The weakening of America 3

Is it all over for America as the world’s one-and-only, unchallengeable, superpower?

Despairing thinkers on the Right think so.

Roger Kimball writes in part at American Greatness:

“Never forget [9/11].” “We remember.”  The sentiment [is] invariably bolstered with reminiscences of loss and heroism.

The loss and the heroism are real, no doubt, but I am afraid that admonitions about remembering seem mostly manufactured. How could they not? Clearly, we have not remembered …

We spent 20 years and trillions of dollars in Afghanistan—for what? To try to coax it into the 21st century and assume the “woke” perspective that has laid waste the institutions of American culture, from the universities to the military?

Certain aspects of that folly seem darkly comic now, such as our efforts to raise the consciousness of the locals by introducing them to conceptual art and decadent Western ideas of “gender equity”. The explicit cost for such gender programs was $787 million; the real cost was much higher because “gender goals” were folded into almost every initiative we undertook in Afghanistan. …

The dissolution of the British Empire—one of the most beneficent and enlightened political forces in history—took place for many reasons … Part of the reason for its dissolution was inner uncertainty, weariness, a failure of nerve. By the middle of the last century, Britain no longer wished to rule: it wanted to be liked.

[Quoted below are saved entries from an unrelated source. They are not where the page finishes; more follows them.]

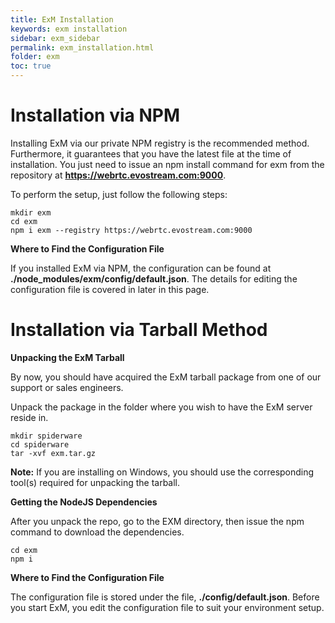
 ```yaml
---
title: ExM Installation
keywords: exm installation
sidebar: exm_sidebar
permalink: exm_installation.html
folder: exm
toc: true
---
```


# Installation via NPM

Installing ExM via our private NPM registry is the recommended method. Furthermore, it guarantees that you have the latest file at the time of installation. You just need to issue an npm install command for exm from the repository at **https://webrtc.evostream.com:9000**.

To perform the setup, just follow the following steps:

```
mkdir exm
cd exm
npm i exm --registry https://webrtc.evostream.com:9000
```

**Where to Find the Configuration File**

If you installed ExM via NPM, the configuration can be found at **./node_modules/exm/config/default.json**. The details for editing the configuration file is covered in later in this page.



# Installation via Tarball Method

**Unpacking the ExM Tarball**

By now, you should have acquired the ExM tarball package from one of our support or sales engineers.

Unpack the package in the folder where you wish to have the ExM server reside in.

```
mkdir spiderware
cd spiderware
tar -xvf exm.tar.gz
```

**Note:** If you are installing on Windows, you should use the corresponding tool(s) required for unpacking the tarball.



**Getting the NodeJS Dependencies**

After you unpack the repo, go to the EXM directory, then issue the npm command to download the dependencies.

```
cd exm
npm i
```



**Where to Find the Configuration File**

The configuration file is stored under the file, **./config/default.json**. Before you start ExM, you edit the configuration file to suit your environment setup.

​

The promiscuous desire to be liked, for states as much as for individuals, is a profound character flaw. …

When we ask what nurtures terrorists, what allows them to flourish and multiply, one important answer concerns the failure of authority, which is the failure to live up to the responsibilities of power.

Christopher Bedford writes at The Federalist;

How many are willing to confront the deep, decades-long rot that is the actual reason we lost in Afghanistan?

America is sick. …  If we don’t make the choice to confront [that fact] directly, it will kill us.

In his view the decline has been recent and rapid:

If all of these things — that riot and that disease, and the ever present specter of racism — were to disappear right now never to be seen again, this country would still be very, very sick. The United States — our home — would still be feeble compared to five years ago, let alone 10, 15 or 30.

Mark Steyn said in an address to the Gatestone Institute that China’s “moment” has come, and the “transfer” of superpower status has already begun:

We were told a generation or two back that, by doing trade with China, China would become more like us. Instead, on issues such as free speech, we are becoming more like China.

American companies are afraid of offending China. American officials are afraid of offending China. We are adopting Chinese norms on issues such as free speech and basic disagreements with the government of China. …

Everything we need comes from China. China not only gives us the virus, we are also dependent on China to give us the personal protective equipment ‑ all the masks and everything ‑ that supposedly protect us from the virus. …

We’re living in the early stages of a future that is the direct consequence of poor public policy over the last couple of generations. …

Right now, we are witnessing a non‑stop continuous transfer of power to a country that is serious about using that power. This is China’s moment. My great worry is that actually, the transfer to China has already happened. The baton has already been passed. We just haven’t formally acknowledged that yet.

America has been a benign superpower, as was Britain in the nineteenth century.

Communist China will not be benign.

If America’s decadence, its putrid sentimentality, its self-abasement, its effeminization allow China to become the next world-dominating power, the Leftists, the anti-white racists, the “woke” liars and cheats who now rule America will learn too late what “systemic” oppression really is.

Will the rest find that sufficient compensation for the loss of freedom?